Per usual, I hadn't really trained for it (bad! I have to stop doing that!) and I had been travelling and sick so I really expected to have to take a lot of walk breaks and barely end before the race closed. I ended up surprising myself and jogging the whole thing, only walking very briefly around mile 8 during a water stop. I'm not sure what exactly was spurring me on, since it sure wasn't these guys:
As they wouldn't come out and bloom until the next day, the day after I needed them to keep me distracted while my legs were cursing me.
Thanks Cherry Blossoms.
Anyway, perhaps what kept me going was the entertainment. Here's the recap:
Around mile 2, we hit an out-and-back stretch which meant we passed the runners behind us as we headed back into downtown and they were still heading towards Virginia. It was around that point where I saw:
-A man dressed like Santa
-A man juggling
-a man jump-roping
and- the clean up crew. As in, I was so close to the back of the race that I felt like I was literally being chased by the van that picks up runners too slow to finish the course before they open the roads back up.
That'll make you speed up.
Around mile 3 - I caused an accident.
Ok, it wasn't just me but we assume the driver was watching the race when he drove into the car in front of him and we all heard it. Ouch.
After that, we continued on and enjoyed the people on the sidelines cheering, ringing cow bells, playing in drum circles (yes), and holding signs like "Worst. Parade. Ever" and "Smile if you aren't wearing underwear...."
At some point I passed two Statues of Liberty running with a man wearing a colorful pancho, who I could only deduce was representing...immigration-? Later I saw another Statue of Liberty running with -
A giant banana.
I got nothin' for that.
But it was fun to run near the banana just to hear all the cheers from the sidelines. "Oh yay, go banana!" "There's a banana!" "Look at the banana!" I nearly sarcastically told a guy running next to me "hey, you think there's a banana behind us?" but I wasn't sure he'd enjoy that so I just kept running in silence, amusing myself with thoughts like "I want a banana. You should be offering me a banana, I'm the one running this thing...."
You think of strange things while you're running for long periods of time. When I talked to a friend later who also ran the race, she admitted that at one point, she found herself thinking -- "you know, having a Kenyan friend would be the best brunch partner for these things because they'd finish so much faster than me and they could go hold a table...."If you run at all, you know everyone jokes about Kenyans always winning races. It's like the whole country is predisposed to be superior in speed to the rest of the world. I ran behind a white guy wearing a shirt that said "Run like a Kenyan" during another out-and-back stretch and on the other side of the road -- the side filled with the runners who were beating us -- was a girl who saw the shirt and happily yelled she was Kenyan. Ha! Races bring people together...

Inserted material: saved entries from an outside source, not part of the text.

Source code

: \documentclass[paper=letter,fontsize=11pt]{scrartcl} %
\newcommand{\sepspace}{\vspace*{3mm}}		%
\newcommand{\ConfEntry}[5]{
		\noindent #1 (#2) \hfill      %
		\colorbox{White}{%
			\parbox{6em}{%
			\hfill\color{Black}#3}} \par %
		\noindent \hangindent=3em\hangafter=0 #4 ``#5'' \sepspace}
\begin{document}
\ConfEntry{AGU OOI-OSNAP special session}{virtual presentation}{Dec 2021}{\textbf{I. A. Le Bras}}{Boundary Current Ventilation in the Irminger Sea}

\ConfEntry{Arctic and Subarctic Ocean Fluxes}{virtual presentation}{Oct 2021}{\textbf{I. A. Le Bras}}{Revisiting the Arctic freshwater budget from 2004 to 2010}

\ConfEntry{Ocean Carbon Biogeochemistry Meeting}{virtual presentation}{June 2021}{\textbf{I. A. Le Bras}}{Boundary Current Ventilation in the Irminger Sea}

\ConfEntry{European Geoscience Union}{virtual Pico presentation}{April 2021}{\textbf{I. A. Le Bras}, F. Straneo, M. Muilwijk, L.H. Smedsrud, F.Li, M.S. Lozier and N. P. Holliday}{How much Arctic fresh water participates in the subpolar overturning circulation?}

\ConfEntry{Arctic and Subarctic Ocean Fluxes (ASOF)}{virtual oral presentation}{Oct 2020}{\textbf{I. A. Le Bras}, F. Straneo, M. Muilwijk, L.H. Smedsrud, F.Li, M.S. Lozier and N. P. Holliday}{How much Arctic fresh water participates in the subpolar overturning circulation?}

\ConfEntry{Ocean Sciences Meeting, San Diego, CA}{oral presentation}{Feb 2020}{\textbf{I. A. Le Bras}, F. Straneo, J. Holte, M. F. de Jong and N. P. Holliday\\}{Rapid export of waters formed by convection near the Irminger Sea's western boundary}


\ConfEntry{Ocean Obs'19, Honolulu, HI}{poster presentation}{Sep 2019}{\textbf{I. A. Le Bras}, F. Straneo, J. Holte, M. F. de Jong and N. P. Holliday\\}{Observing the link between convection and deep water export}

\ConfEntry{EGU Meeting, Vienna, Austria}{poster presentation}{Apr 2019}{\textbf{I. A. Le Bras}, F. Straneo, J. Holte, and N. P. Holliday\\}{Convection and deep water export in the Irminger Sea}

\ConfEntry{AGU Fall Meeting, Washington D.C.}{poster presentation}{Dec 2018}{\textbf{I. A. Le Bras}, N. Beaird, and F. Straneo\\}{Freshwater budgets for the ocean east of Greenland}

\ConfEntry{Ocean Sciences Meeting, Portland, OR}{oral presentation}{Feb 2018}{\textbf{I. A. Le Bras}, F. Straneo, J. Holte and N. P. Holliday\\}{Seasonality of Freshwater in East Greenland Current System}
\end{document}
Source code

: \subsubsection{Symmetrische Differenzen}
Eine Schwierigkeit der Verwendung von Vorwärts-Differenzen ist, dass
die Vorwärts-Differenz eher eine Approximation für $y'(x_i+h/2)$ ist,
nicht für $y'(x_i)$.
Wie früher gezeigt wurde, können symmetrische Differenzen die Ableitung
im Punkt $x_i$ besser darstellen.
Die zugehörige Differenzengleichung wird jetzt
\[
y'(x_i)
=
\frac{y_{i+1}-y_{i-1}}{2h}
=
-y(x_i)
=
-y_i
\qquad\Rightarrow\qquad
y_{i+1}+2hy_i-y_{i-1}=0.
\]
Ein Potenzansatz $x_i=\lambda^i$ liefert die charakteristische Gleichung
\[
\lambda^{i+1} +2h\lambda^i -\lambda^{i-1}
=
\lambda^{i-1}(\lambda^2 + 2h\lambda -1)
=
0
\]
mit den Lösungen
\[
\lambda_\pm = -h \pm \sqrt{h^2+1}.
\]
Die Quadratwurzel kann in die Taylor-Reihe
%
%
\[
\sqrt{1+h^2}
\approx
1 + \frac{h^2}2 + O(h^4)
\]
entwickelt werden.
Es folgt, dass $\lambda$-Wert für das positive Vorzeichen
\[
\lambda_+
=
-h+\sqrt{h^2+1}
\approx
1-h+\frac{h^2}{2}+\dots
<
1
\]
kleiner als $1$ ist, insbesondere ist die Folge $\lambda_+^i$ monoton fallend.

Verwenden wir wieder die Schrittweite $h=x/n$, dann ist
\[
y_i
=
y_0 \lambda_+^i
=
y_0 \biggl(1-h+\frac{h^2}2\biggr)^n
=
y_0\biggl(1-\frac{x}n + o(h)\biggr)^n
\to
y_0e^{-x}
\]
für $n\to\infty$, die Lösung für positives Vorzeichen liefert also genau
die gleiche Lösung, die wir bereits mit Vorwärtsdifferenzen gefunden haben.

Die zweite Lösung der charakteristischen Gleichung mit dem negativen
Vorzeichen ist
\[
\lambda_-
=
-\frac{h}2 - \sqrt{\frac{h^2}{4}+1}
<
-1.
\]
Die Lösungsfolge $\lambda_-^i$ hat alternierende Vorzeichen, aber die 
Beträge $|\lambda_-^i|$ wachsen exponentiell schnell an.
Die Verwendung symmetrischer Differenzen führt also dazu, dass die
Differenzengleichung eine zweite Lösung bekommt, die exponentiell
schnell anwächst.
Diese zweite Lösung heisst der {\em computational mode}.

Anyway, at some point I overheard two females runners behind me and it sounded like one said "well do you think you're over it?" and the other one saying "....well, you know, when you've shared a life with someone...." and for a second I thought her voice was cracking.
That'll make you speed up too. Yeesh, I don't need an Oprah episode during my run, thanks. I think I'll go find that banana again...
Around mile 9, I couldn't take the heat anymore and decided I had to take off my outer layer. But I feel stupid with a jacket tied around my waist so I tied it diagonally across my chest so it fit more like the strap of a side satchel, because that's acceptable, right? A couple days later I got an email with the official race photos and realized in horror that in tying it that way, and being in forward motion, it just looked like --
Whatever -- I survived! After I picked up my medal, I got a more official photo:
and was walking back to the metro when a man stopped me and asked "did you have to pay extra for the medal?"
And I was like "Pshaw - no! You earn the medal by running the race, silly...."
I later talked to the friend who also ran it and she confirmed that yes, you actually do have to pay extra for the medal in this particular race. Which meant that man wasn't crazy. Or joking. And it also meant...I had chosen that option willingly when I signed up several months before.
Which means my brain is still just as Goldfishy as ever and that I'll likely forget I ran this race. Next year, I'll probably go through this whole experience again ...for the first time....
I'll be sure to let you know about it.